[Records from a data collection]
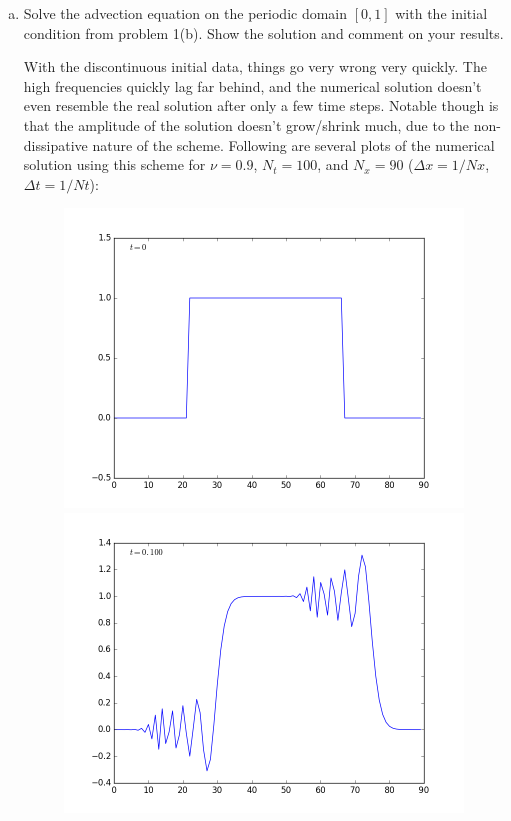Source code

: \documentclass[12pt]{article}
\begin{document}
\begin{enumerate}[(a)]
\item Solve the advection equation on the periodic domain $[0,1]$ with the initial condition from problem 1(b).  Show the solution and comment on your results.

With the discontinuous initial data, things go very wrong very quickly.  The high frequencies quickly lag far behind, and the numerical solution doesn't even resemble the real solution after only a few time steps.  Notable though is that the amplitude of the solution doesn't grow/shrink much, due to the non-dissipative nature of the scheme.  Following are several plots of the numerical solution using this scheme for $\nu=0.9$, $N_t=100$, and $N_x=90$ ($\Delta x = 1/Nx$, $\Delta t=1/Nt$):

\noindent\begin{figure}[H]
\includegraphics[scale=0.45]{CN_advection_frames/CN_advection_fig01.png}
\includegraphics[scale=0.45]{CN_advection_frames/CN_advection_fig03.png}

\end{figure}
\end{enumerate}
\end{document}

EXERCISE GOAL
Could you retype the records above exactly, omitting the pictures?

RESPONSE FOR THIS EXERCISE
Source code

: \documentclass[12pt]{article}
\begin{document}
\begin{enumerate}[(a)]
\item Solve the advection equation on the periodic domain $[0,1]$ with the initial condition from problem 1(b).  Show the solution and comment on your results.

With the discontinuous initial data, things go very wrong very quickly.  The high frequencies quickly lag far behind, and the numerical solution doesn't even resemble the real solution after only a few time steps.  Notable though is that the amplitude of the solution doesn't grow/shrink much, due to the non-dissipative nature of the scheme.  Following are several plots of the numerical solution using this scheme for $\nu=0.9$, $N_t=100$, and $N_x=90$ ($\Delta x = 1/Nx$, $\Delta t=1/Nt$):

\noindent\begin{figure}[H]
\includegraphics[scale=0.45]{CN_advection_frames/CN_advection_fig01.png}
\includegraphics[scale=0.45]{CN_advection_frames/CN_advection_fig03.png}

\end{figure}
\end{enumerate}
\end{document}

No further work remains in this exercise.